A tale of two contractors: 'Bumper season' for Southland, North Island bogged down
Rural contractors in Southland cannot keep up with bumper grass growth, while those in parts of the North Island are having problems from the recent wet weather.
Southland has had a warm summer with consistent rain providing the perfect conditions for strong growth.
Southland Federated Farmers arable chair Sonya Dillon said farmers were happy to be out in the fields harvesting solid crops after a dry summer last year.
"We've been really lucky we've had a bumper season. It was a bit dull in November, which probably stole a bit of the yield, and now we are starting to get some dry patches, which has stolen some of the weight.
"But can't complain, we've had so much sunshine recently. It's made harvesting to this point quite a nice, easy process which is what we always hope for."

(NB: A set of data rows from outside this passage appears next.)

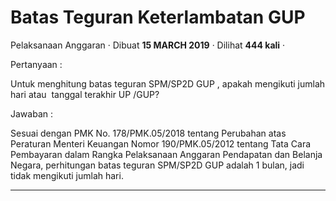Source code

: Batas Teguran Keterlambatan GUP
===============================

Pelaksanaan Anggaran · Dibuat **15 MARCH 2019** · Dilihat **444 kali** ·

Pertanyaan :

Untuk menghitung batas teguran SPM/SP2D GUP , apakah mengikuti jumlah hari atau  tanggal terakhir UP /GUP?  

Jawaban :

Sesuai dengan PMK No. 178/PMK.05/2018 tentang Perubahan atas Peraturan Menteri Keuangan Nomor 190/PMK.05/2012 tentang Tata Cara Pembayaran dalam Rangka Pelaksanaan Anggaran Pendapatan dan Belanja Negara, perhitungan batas teguran SPM/SP2D GUP adalah 1 bulan, jadi tidak mengikuti jumlah hari.  

  

  
  
  

* * *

D Thompson Contracting provides silage, bailage and cultivating services across Southland.
Managing director Daryl Thompson said the strong growth meant many contractors were behind.
"We're still trying to get our head above water, with all the growth that's around. It's been crazy busy, at the moment the growth is quicker than what we can clear.
"Farmers are pretty happy with how things are going. Sometimes we are heading out the gate and they're already booking another 100 yards to be harvested in two weeks' time."
They were about 10 to 14 days behind at the moment, Thompson said.
One blessing was that he was not short staffed this season, because overseas workers were able to come in, he said.
In Waikato, rural contractors are behind for the opposite reason.
Matamata Slattery Contracting owner Helen Slattery, who was also Rural Contractors New Zealand president, said it had been too wet to get machinery on the paddocks.
"Basically, the season has moved back a month. It was really cold in the spring and then it's been pretty wet ever since, so the normal peak of work has been pushed back which has been really hard," Slattery said.
"Some companies have had to let staff go, simply because it's too wet to get any work done," she said.
"I've heard of some farmers who have had bales bailed but, due to the rain, they haven't been able to get them off the paddock for a few weeks, which is really frustrating for those farmers that want to do something with that paddock.
"I got an email the other day from someone who says he hasn't experienced a season like it, and he's been in the game since the early '60s."
Slattery said it was important rural contractors kept good communication with their customers, staff and banks about what was going on.
"It's pretty tough out there at the moment, so people need to remember to chat and reach out for help if they need it."